BEGIN

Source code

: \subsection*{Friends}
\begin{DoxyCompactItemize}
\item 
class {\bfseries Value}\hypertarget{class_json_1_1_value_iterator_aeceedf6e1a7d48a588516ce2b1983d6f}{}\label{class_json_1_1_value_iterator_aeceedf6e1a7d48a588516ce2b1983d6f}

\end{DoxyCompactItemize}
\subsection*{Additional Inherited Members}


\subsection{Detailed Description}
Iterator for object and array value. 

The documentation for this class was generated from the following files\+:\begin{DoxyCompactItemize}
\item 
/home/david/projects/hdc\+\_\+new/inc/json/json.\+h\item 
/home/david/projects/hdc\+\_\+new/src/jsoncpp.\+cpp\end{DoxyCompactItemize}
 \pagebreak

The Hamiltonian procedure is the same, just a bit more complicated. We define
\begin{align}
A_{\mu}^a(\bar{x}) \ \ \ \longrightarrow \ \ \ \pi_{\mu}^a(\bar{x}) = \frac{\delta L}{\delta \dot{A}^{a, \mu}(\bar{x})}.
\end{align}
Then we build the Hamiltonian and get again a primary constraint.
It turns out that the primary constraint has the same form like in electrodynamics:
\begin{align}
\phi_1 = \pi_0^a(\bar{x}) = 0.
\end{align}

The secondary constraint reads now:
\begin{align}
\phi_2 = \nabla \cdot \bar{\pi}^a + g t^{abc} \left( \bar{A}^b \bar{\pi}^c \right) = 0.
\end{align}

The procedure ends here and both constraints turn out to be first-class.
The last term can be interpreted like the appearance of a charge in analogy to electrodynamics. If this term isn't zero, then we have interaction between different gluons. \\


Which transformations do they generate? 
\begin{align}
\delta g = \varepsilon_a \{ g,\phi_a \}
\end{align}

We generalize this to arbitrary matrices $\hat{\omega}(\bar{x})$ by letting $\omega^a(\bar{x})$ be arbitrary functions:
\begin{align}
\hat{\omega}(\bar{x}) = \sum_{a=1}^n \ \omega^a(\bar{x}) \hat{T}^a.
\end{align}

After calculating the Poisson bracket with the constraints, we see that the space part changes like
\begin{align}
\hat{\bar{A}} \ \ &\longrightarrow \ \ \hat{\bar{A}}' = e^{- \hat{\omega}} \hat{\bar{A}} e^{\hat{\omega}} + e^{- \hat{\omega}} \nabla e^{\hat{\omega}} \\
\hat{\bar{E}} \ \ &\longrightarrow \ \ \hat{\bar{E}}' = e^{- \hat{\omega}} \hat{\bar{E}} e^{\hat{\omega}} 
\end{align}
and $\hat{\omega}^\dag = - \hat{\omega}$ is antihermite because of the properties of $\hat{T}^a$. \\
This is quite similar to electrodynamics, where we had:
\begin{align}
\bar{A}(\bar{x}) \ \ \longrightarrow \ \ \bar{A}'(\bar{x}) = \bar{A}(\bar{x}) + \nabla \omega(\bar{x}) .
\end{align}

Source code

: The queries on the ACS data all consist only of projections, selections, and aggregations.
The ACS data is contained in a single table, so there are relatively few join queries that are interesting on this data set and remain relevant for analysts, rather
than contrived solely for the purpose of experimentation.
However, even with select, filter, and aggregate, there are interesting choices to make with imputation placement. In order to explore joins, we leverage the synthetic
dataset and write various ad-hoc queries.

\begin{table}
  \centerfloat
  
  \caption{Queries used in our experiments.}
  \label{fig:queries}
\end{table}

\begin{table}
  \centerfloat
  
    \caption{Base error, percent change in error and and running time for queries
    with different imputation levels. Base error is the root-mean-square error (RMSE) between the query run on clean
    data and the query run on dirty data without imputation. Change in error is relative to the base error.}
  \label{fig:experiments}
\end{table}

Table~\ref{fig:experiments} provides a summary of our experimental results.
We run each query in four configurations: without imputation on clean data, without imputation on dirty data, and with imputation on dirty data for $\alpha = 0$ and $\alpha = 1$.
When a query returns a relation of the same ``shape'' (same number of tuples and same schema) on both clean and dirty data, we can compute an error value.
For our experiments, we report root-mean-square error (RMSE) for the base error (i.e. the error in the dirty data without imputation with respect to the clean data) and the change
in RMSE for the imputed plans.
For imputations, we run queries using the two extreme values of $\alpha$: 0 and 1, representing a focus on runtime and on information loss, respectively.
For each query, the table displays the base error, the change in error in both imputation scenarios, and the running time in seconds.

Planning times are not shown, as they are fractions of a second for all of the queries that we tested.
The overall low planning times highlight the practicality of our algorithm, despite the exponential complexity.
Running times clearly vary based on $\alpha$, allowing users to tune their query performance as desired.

END

* [WHAT TO DO]:
Set down the records again, exactly.

* [EXERCISE RESULT]:
Source code

: \subsection*{Friends}
\begin{DoxyCompactItemize}
\item 
class {\bfseries Value}\hypertarget{class_json_1_1_value_iterator_aeceedf6e1a7d48a588516ce2b1983d6f}{}\label{class_json_1_1_value_iterator_aeceedf6e1a7d48a588516ce2b1983d6f}

\end{DoxyCompactItemize}
\subsection*{Additional Inherited Members}


\subsection{Detailed Description}
Iterator for object and array value. 

The documentation for this class was generated from the following files\+:\begin{DoxyCompactItemize}
\item 
/home/david/projects/hdc\+\_\+new/inc/json/json.\+h\item 
/home/david/projects/hdc\+\_\+new/src/jsoncpp.\+cpp\end{DoxyCompactItemize}
 \pagebreak

The Hamiltonian procedure is the same, just a bit more complicated. We define
\begin{align}
A_{\mu}^a(\bar{x}) \ \ \ \longrightarrow \ \ \ \pi_{\mu}^a(\bar{x}) = \frac{\delta L}{\delta \dot{A}^{a, \mu}(\bar{x})}.
\end{align}
Then we build the Hamiltonian and get again a primary constraint.
It turns out that the primary constraint has the same form like in electrodynamics:
\begin{align}
\phi_1 = \pi_0^a(\bar{x}) = 0.
\end{align}

The secondary constraint reads now:
\begin{align}
\phi_2 = \nabla \cdot \bar{\pi}^a + g t^{abc} \left( \bar{A}^b \bar{\pi}^c \right) = 0.
\end{align}

The procedure ends here and both constraints turn out to be first-class.
The last term can be interpreted like the appearance of a charge in analogy to electrodynamics. If this term isn't zero, then we have interaction between different gluons. \\


Which transformations do they generate? 
\begin{align}
\delta g = \varepsilon_a \{ g,\phi_a \}
\end{align}

We generalize this to arbitrary matrices $\hat{\omega}(\bar{x})$ by letting $\omega^a(\bar{x})$ be arbitrary functions:
\begin{align}
\hat{\omega}(\bar{x}) = \sum_{a=1}^n \ \omega^a(\bar{x}) \hat{T}^a.
\end{align}

After calculating the Poisson bracket with the constraints, we see that the space part changes like
\begin{align}
\hat{\bar{A}} \ \ &\longrightarrow \ \ \hat{\bar{A}}' = e^{- \hat{\omega}} \hat{\bar{A}} e^{\hat{\omega}} + e^{- \hat{\omega}} \nabla e^{\hat{\omega}} \\
\hat{\bar{E}} \ \ &\longrightarrow \ \ \hat{\bar{E}}' = e^{- \hat{\omega}} \hat{\bar{E}} e^{\hat{\omega}} 
\end{align}
and $\hat{\omega}^\dag = - \hat{\omega}$ is antihermite because of the properties of $\hat{T}^a$. \\
This is quite similar to electrodynamics, where we had:
\begin{align}
\bar{A}(\bar{x}) \ \ \longrightarrow \ \ \bar{A}'(\bar{x}) = \bar{A}(\bar{x}) + \nabla \omega(\bar{x}) .
\end{align}

Source code

: The queries on the ACS data all consist only of projections, selections, and aggregations.
The ACS data is contained in a single table, so there are relatively few join queries that are interesting on this data set and remain relevant for analysts, rather
than contrived solely for the purpose of experimentation.
However, even with select, filter, and aggregate, there are interesting choices to make with imputation placement. In order to explore joins, we leverage the synthetic
dataset and write various ad-hoc queries.

\begin{table}
  \centerfloat
  
  \caption{Queries used in our experiments.}
  \label{fig:queries}
\end{table}

\begin{table}
  \centerfloat
  
    \caption{Base error, percent change in error and and running time for queries
    with different imputation levels. Base error is the root-mean-square error (RMSE) between the query run on clean
    data and the query run on dirty data without imputation. Change in error is relative to the base error.}
  \label{fig:experiments}
\end{table}

Table~\ref{fig:experiments} provides a summary of our experimental results.
We run each query in four configurations: without imputation on clean data, without imputation on dirty data, and with imputation on dirty data for $\alpha = 0$ and $\alpha = 1$.
When a query returns a relation of the same ``shape'' (same number of tuples and same schema) on both clean and dirty data, we can compute an error value.
For our experiments, we report root-mean-square error (RMSE) for the base error (i.e. the error in the dirty data without imputation with respect to the clean data) and the change
in RMSE for the imputed plans.
For imputations, we run queries using the two extreme values of $\alpha$: 0 and 1, representing a focus on runtime and on information loss, respectively.
For each query, the table displays the base error, the change in error in both imputation scenarios, and the running time in seconds.

Planning times are not shown, as they are fractions of a second for all of the queries that we tested.
The overall low planning times highlight the practicality of our algorithm, despite the exponential complexity.
Running times clearly vary based on $\alpha$, allowing users to tune their query performance as desired.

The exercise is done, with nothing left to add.